**Data extract:**
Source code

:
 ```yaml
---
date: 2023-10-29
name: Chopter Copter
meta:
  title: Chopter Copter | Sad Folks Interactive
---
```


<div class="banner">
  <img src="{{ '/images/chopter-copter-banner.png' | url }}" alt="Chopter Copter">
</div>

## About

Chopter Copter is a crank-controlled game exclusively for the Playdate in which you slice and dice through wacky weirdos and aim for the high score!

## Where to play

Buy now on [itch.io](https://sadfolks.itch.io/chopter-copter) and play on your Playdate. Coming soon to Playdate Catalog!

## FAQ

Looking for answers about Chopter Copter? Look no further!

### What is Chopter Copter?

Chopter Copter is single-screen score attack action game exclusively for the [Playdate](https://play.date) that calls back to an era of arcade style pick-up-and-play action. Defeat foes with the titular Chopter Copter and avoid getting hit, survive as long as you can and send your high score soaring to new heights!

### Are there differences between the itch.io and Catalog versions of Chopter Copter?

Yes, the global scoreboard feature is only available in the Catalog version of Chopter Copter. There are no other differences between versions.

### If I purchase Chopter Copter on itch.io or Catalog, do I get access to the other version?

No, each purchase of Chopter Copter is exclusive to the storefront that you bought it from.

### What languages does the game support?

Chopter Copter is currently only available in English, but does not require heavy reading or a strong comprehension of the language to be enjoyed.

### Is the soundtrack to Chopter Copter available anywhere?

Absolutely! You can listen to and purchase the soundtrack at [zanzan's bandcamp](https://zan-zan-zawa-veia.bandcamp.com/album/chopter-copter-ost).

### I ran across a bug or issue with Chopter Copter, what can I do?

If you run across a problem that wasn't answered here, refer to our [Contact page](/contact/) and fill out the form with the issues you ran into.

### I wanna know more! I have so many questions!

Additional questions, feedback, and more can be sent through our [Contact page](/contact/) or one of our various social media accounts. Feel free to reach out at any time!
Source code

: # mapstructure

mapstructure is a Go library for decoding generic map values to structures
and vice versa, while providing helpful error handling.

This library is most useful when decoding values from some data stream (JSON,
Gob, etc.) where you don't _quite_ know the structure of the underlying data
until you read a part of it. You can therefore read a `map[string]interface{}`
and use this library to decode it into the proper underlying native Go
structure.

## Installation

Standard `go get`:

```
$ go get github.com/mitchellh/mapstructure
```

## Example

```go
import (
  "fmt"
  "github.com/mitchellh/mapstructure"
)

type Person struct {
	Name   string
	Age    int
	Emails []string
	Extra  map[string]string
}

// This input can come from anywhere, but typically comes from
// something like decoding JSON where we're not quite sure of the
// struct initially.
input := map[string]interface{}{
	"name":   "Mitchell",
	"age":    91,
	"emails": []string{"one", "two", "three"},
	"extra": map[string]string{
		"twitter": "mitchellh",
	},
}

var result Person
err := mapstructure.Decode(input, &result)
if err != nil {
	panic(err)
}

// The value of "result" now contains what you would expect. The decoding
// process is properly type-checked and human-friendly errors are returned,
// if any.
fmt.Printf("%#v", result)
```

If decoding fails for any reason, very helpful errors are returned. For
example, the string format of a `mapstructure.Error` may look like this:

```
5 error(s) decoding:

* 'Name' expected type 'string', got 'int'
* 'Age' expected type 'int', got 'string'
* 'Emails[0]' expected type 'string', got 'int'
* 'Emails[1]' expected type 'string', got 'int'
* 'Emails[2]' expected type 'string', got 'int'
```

==

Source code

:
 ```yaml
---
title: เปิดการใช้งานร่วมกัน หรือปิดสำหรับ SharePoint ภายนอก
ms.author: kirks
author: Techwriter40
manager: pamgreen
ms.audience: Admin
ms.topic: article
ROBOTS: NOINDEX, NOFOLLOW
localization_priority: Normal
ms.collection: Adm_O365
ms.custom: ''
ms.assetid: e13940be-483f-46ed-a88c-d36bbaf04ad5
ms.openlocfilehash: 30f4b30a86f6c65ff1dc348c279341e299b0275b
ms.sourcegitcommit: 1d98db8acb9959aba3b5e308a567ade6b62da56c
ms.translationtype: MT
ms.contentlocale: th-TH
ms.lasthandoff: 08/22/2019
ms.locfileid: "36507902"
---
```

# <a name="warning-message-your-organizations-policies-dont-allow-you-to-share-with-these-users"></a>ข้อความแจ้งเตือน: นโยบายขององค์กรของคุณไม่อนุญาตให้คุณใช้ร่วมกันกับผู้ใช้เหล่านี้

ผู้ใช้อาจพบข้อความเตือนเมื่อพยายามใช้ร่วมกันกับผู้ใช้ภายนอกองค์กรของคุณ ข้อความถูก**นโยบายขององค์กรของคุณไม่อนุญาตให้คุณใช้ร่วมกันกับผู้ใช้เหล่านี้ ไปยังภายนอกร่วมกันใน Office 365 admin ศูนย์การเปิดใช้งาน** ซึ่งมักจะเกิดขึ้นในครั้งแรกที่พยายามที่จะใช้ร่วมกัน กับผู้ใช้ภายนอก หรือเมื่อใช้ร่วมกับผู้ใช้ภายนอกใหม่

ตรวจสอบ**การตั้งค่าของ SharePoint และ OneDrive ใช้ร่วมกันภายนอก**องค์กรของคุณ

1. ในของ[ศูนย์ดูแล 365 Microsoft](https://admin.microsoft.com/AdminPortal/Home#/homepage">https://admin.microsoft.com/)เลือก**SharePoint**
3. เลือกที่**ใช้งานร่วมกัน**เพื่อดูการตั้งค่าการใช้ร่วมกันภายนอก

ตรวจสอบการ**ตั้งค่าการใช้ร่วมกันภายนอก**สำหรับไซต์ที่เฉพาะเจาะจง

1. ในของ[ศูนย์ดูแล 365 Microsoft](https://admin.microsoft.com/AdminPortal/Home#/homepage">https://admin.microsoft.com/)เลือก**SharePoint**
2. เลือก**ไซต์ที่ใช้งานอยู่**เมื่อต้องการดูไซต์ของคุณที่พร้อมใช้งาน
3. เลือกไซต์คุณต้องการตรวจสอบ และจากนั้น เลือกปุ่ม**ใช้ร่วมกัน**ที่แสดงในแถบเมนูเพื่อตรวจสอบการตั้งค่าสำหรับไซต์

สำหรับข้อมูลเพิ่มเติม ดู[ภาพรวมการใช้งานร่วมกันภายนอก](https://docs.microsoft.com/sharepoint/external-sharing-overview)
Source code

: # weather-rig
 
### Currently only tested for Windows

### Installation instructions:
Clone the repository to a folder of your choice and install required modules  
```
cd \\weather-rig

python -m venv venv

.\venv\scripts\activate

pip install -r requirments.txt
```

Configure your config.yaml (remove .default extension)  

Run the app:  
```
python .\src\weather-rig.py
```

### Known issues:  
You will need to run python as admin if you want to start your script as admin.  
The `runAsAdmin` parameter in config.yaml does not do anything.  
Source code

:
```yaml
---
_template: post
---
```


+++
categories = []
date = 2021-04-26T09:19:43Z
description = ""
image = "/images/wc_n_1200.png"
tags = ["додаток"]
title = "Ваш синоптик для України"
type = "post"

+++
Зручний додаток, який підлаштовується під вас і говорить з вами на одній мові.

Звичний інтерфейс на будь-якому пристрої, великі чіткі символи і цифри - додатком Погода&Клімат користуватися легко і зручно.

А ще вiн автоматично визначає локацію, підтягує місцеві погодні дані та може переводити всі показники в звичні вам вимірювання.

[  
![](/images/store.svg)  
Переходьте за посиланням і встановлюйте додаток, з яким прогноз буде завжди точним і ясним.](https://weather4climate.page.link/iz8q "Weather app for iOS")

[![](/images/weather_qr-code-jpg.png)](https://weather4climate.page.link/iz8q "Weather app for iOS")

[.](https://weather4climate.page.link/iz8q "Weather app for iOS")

**Required action:** In the material, find each line with the word "expected" and list it.

**Exercise response:**
* 'Name' expected type 'string', got 'int'
* 'Age' expected type 'int', got 'string'
* 'Emails[0]' expected type 'string', got 'int'
* 'Emails[1]' expected type 'string', got 'int'
* 'Emails[2]' expected type 'string', got 'int'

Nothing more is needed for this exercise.